***** Record set *****

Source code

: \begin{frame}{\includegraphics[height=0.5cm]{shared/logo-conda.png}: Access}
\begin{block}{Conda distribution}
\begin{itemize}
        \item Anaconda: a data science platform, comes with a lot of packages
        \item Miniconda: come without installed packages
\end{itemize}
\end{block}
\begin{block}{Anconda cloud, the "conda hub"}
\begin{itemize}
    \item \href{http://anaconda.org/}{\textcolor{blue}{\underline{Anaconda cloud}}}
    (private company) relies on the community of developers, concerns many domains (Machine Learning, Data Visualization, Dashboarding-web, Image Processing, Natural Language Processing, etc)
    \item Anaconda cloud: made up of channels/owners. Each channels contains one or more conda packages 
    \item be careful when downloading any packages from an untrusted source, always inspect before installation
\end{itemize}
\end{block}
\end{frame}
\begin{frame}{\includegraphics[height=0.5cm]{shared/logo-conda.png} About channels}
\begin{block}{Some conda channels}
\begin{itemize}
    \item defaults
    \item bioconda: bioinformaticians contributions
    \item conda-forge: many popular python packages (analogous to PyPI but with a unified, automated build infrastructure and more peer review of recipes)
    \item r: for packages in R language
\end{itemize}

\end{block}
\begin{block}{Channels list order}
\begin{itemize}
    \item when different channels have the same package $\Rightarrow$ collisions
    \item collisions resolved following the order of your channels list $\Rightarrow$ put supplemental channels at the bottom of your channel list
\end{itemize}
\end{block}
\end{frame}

*****
***** Record set *****

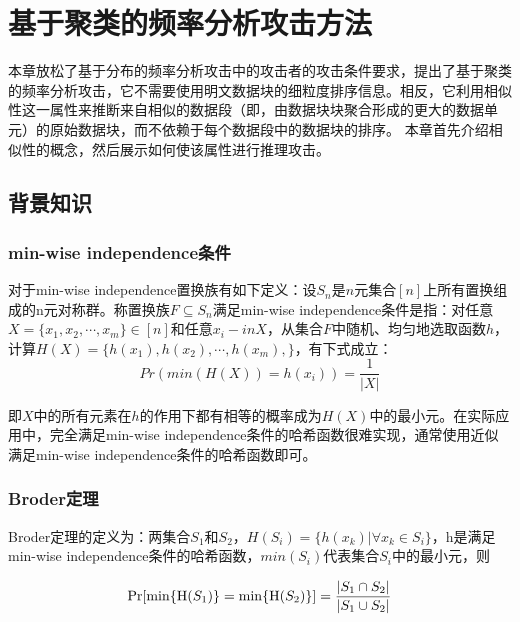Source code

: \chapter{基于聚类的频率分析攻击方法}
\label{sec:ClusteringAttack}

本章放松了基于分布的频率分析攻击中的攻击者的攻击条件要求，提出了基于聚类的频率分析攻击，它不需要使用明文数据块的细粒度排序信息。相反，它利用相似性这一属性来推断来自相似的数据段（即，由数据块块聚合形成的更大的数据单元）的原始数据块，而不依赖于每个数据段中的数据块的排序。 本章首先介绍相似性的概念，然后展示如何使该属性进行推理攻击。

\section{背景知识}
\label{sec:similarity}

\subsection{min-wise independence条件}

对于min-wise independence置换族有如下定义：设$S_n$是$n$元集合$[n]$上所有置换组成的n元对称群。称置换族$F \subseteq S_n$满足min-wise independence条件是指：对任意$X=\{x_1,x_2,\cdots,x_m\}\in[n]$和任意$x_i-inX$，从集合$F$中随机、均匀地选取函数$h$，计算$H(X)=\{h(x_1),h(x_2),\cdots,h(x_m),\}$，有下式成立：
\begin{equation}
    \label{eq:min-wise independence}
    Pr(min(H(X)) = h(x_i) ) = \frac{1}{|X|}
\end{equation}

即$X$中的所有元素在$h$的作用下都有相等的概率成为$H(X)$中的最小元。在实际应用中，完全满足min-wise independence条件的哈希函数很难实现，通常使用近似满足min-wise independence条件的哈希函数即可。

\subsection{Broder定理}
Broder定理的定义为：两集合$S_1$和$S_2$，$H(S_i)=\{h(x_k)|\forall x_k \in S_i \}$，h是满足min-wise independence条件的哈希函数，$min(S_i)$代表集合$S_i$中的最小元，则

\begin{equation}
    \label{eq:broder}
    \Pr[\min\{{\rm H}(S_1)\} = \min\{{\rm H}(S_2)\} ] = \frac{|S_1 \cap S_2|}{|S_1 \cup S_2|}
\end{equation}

*****

**Task:**
Scan the entries and show every line in which the word "wise" is found.

**Response to this task:**
\subsection{min-wise independence条件}
对于min-wise independence置换族有如下定义：设$S_n$是$n$元集合$[n]$上所有置换组成的n元对称群。称置换族$F \subseteq S_n$满足min-wise independence条件是指：对任意$X=\{x_1,x_2,\cdots,x_m\}\in[n]$和任意$x_i-inX$，从集合$F$中随机、均匀地选取函数$h$，计算$H(X)=\{h(x_1),h(x_2),\cdots,h(x_m),\}$，有下式成立：
    \label{eq:min-wise independence}
即$X$中的所有元素在$h$的作用下都有相等的概率成为$H(X)$中的最小元。在实际应用中，完全满足min-wise independence条件的哈希函数很难实现，通常使用近似满足min-wise independence条件的哈希函数即可。
Broder定理的定义为：两集合$S_1$和$S_2$，$H(S_i)=\{h(x_k)|\forall x_k \in S_i \}$，h是满足min-wise independence条件的哈希函数，$min(S_i)$代表集合$S_i$中的最小元，则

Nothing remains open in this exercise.